Budi menegaskan bahwa terdapat masalah mendasar dalam pendidikan dokter spesialis yang perlu segera dibenahi.
ia mengungkapkan keprihatinan mendalam terhadap tekanan psikologis yang dialami peserta PPDS.
“Kita ingat dulu ada bullying, kok bisa sampai begitu? Jadi ada tekanan kejiwaan yang sangat besar di banyak PPDS, dengan argumen supaya ketahanannya teruji,” ujar Budi.
Menurutnya, pendekatan seperti itu jauh dari ideal. Ia membandingkan dengan sistem pelatihan di TNI dan Polri yang dinilai lebih terstruktur dan terukur dalam menguji ketahanan mental.
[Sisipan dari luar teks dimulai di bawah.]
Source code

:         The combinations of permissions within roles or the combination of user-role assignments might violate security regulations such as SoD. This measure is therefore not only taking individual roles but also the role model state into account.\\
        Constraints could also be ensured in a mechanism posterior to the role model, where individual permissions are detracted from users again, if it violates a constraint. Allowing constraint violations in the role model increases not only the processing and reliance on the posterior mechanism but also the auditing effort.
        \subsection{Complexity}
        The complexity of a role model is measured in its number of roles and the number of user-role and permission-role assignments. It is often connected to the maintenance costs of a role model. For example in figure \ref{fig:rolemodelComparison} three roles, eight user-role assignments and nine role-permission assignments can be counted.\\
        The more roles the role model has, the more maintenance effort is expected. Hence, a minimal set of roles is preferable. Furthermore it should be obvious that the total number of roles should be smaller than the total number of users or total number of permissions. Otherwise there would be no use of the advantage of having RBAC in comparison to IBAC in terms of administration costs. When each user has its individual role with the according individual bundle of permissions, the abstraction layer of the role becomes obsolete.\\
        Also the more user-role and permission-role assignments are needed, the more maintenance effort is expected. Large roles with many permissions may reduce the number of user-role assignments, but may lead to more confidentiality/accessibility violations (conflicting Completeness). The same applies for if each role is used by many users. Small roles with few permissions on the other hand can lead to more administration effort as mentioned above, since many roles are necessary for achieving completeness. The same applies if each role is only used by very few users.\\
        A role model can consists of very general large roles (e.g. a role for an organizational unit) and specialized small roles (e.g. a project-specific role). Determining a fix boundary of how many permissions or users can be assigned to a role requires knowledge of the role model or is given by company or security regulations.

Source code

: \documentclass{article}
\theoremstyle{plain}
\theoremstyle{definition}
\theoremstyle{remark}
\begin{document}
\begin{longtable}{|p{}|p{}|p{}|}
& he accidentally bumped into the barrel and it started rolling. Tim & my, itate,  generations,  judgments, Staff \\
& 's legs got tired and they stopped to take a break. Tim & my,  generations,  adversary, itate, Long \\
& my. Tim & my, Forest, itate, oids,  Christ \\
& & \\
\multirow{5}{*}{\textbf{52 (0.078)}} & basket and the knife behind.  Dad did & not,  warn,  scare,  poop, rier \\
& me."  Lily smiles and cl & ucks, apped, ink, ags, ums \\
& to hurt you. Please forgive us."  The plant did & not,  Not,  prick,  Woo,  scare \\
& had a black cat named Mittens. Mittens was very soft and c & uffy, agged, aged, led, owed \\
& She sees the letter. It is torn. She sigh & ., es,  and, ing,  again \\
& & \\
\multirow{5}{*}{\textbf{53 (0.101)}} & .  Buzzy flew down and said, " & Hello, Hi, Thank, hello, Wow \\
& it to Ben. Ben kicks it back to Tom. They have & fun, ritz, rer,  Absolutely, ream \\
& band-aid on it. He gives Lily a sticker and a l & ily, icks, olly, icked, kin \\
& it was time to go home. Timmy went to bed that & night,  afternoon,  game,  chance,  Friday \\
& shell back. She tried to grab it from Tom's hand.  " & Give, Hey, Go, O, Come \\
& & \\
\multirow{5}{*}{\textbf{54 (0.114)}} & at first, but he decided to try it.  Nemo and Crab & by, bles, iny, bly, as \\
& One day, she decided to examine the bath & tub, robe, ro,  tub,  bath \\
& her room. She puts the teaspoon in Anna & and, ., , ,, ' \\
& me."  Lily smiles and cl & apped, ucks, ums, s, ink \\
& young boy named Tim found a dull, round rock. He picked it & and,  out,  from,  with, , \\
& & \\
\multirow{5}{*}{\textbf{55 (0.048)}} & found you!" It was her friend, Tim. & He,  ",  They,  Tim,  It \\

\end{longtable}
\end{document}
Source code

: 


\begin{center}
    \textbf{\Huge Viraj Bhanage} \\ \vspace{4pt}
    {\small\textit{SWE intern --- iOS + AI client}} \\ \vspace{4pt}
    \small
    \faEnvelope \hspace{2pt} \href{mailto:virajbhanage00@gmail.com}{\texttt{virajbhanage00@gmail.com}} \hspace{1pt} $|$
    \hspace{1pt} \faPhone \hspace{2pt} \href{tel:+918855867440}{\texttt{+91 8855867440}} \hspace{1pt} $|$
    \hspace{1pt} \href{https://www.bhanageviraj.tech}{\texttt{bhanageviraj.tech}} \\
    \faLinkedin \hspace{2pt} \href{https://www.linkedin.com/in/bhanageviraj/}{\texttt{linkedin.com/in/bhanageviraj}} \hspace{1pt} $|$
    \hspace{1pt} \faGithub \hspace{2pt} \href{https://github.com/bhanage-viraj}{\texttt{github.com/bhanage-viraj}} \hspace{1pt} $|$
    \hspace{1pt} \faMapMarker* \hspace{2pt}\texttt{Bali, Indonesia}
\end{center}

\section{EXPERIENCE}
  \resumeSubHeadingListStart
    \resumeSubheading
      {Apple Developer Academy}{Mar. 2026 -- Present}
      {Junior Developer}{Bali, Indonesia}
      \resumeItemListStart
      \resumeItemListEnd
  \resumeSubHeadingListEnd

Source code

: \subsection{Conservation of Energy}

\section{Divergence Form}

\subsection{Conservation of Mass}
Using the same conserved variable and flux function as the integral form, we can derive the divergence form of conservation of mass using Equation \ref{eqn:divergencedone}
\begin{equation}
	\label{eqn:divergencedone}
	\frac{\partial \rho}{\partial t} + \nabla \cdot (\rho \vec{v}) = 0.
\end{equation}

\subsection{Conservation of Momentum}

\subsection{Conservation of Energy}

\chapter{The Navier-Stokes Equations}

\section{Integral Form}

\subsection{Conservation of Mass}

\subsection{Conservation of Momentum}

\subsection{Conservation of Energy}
“Ujian ketahanan mental di TNI dan Polri lebih sistematis dan terukur,” tambahnya.
Mengapa Sistem Pendidikan Kedokteran Perlu Direformasi?
Kasus pelecehan seksual dan perundungan yang mencuat, termasuk yang terjadi di Universitas Diponegoro (Undip), menjadi sorotan utama. Budi melihat adanya pola tekanan tidak sehat dalam sistem pendidikan dokter spesialis yang membahayakan kesehatan mental peserta.
Ia menilai bahwa pendidikan kedokteran harus lebih humanis, dengan fokus pada pengembangan kompetensi tanpa mengorbankan kesejahteraan psikologis.
Selain itu, Menkes mengkritik adanya tumpang tindih dalam Standar Operasional Prosedur (SOP) antara pendidikan kedokteran dan pelayanan rumah sakit. Dalam pernyataannya kepada Metro TV, Budi menyebut pihaknya akan mengevaluasi SOP tersebut dalam waktu sebulan ke depan.
“Kami akan perbaiki tata kelola agar lebih jelas dan mendukung proses pendidikan yang berkualitas,” ujarnya.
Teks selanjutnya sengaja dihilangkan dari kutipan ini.